### Task
Without including any images, reproduce each entry exactly.

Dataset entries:

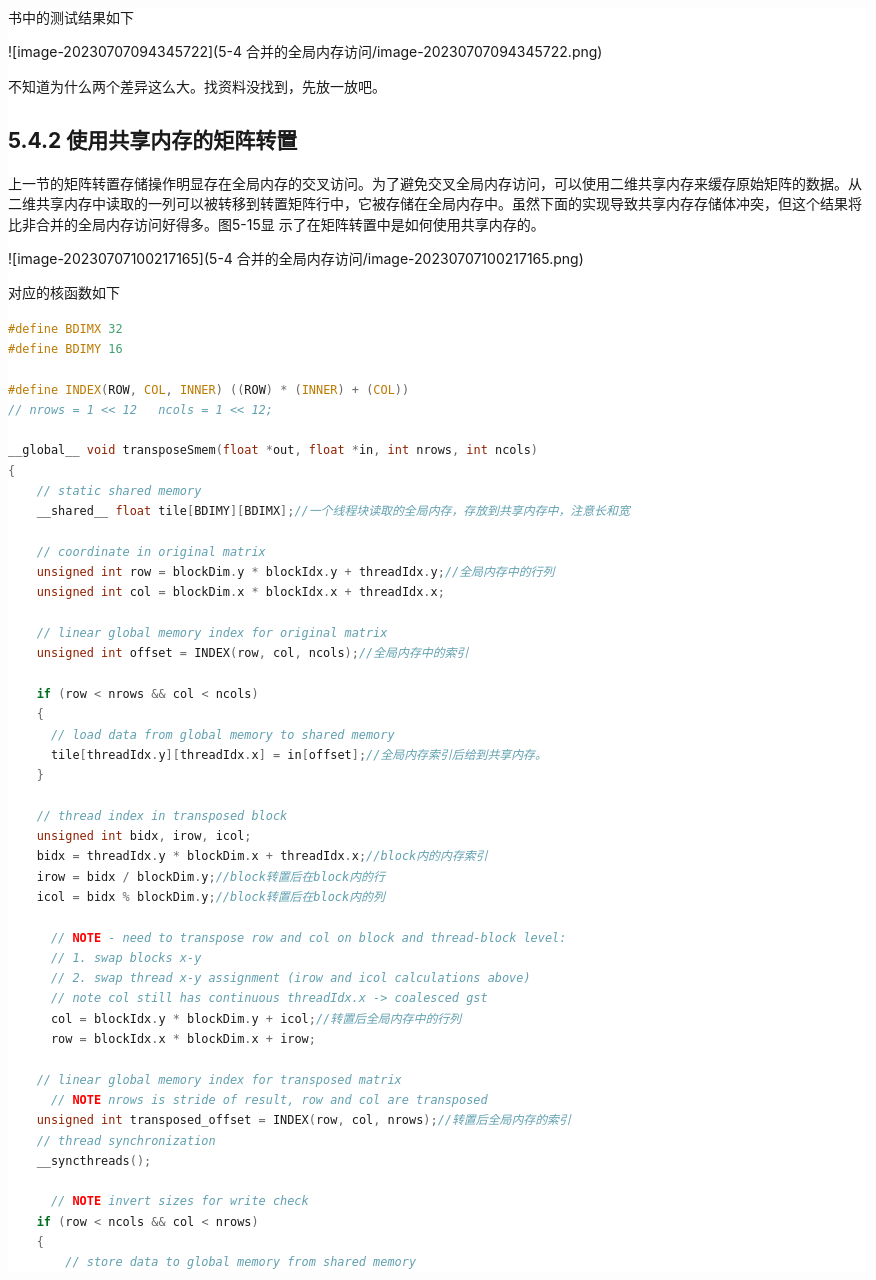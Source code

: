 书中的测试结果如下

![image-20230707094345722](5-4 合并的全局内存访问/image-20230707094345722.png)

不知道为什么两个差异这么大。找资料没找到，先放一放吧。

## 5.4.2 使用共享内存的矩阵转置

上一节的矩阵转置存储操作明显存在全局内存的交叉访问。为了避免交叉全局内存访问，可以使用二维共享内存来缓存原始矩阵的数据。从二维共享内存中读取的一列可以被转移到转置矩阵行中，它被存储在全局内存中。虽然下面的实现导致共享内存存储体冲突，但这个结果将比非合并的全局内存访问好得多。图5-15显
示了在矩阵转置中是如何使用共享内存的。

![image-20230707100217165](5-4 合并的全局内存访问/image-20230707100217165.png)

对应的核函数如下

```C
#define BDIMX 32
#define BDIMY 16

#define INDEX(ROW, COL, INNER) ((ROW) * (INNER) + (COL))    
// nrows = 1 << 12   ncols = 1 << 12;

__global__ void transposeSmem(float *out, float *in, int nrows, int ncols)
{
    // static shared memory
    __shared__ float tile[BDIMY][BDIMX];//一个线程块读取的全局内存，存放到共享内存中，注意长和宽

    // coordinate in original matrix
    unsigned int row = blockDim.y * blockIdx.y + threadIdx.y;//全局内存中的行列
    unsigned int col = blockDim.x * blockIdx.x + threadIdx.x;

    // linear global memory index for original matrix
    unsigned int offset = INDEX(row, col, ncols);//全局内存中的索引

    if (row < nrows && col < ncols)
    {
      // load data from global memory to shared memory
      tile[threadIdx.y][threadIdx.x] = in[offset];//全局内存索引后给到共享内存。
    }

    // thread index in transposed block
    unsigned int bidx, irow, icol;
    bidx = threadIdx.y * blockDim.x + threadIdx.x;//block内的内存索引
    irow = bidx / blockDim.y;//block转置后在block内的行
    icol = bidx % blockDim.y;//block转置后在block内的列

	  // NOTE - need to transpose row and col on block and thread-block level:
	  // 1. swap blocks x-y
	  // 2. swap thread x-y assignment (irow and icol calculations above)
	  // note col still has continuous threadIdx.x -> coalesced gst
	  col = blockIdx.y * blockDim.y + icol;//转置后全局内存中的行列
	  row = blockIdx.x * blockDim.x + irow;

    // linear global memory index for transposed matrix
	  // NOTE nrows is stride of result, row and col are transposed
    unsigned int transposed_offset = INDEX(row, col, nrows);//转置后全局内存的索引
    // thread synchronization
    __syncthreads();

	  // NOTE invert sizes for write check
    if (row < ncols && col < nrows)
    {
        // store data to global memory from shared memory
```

### Task solution
Source code

: 书中的测试结果如下

![image-20230707094345722](5-4 合并的全局内存访问/image-20230707094345722.png)

不知道为什么两个差异这么大。找资料没找到，先放一放吧。

## 5.4.2 使用共享内存的矩阵转置

上一节的矩阵转置存储操作明显存在全局内存的交叉访问。为了避免交叉全局内存访问，可以使用二维共享内存来缓存原始矩阵的数据。从二维共享内存中读取的一列可以被转移到转置矩阵行中，它被存储在全局内存中。虽然下面的实现导致共享内存存储体冲突，但这个结果将比非合并的全局内存访问好得多。图5-15显
示了在矩阵转置中是如何使用共享内存的。

![image-20230707100217165](5-4 合并的全局内存访问/image-20230707100217165.png)

对应的核函数如下

```C
#define BDIMX 32
#define BDIMY 16

#define INDEX(ROW, COL, INNER) ((ROW) * (INNER) + (COL))    
// nrows = 1 << 12   ncols = 1 << 12;

__global__ void transposeSmem(float *out, float *in, int nrows, int ncols)
{
    // static shared memory
    __shared__ float tile[BDIMY][BDIMX];//一个线程块读取的全局内存，存放到共享内存中，注意长和宽

    // coordinate in original matrix
    unsigned int row = blockDim.y * blockIdx.y + threadIdx.y;//全局内存中的行列
    unsigned int col = blockDim.x * blockIdx.x + threadIdx.x;

    // linear global memory index for original matrix
    unsigned int offset = INDEX(row, col, ncols);//全局内存中的索引

    if (row < nrows && col < ncols)
    {
      // load data from global memory to shared memory
      tile[threadIdx.y][threadIdx.x] = in[offset];//全局内存索引后给到共享内存。
    }

    // thread index in transposed block
    unsigned int bidx, irow, icol;
    bidx = threadIdx.y * blockDim.x + threadIdx.x;//block内的内存索引
    irow = bidx / blockDim.y;//block转置后在block内的行
    icol = bidx % blockDim.y;//block转置后在block内的列

	  // NOTE - need to transpose row and col on block and thread-block level:
	  // 1. swap blocks x-y
	  // 2. swap thread x-y assignment (irow and icol calculations above)
	  // note col still has continuous threadIdx.x -> coalesced gst
	  col = blockIdx.y * blockDim.y + icol;//转置后全局内存中的行列
	  row = blockIdx.x * blockDim.x + irow;

    // linear global memory index for transposed matrix
	  // NOTE nrows is stride of result, row and col are transposed
    unsigned int transposed_offset = INDEX(row, col, nrows);//转置后全局内存的索引
    // thread synchronization
    __syncthreads();

	  // NOTE invert sizes for write check
    if (row < ncols && col < nrows)
    {
        // store data to global memory from shared memory
```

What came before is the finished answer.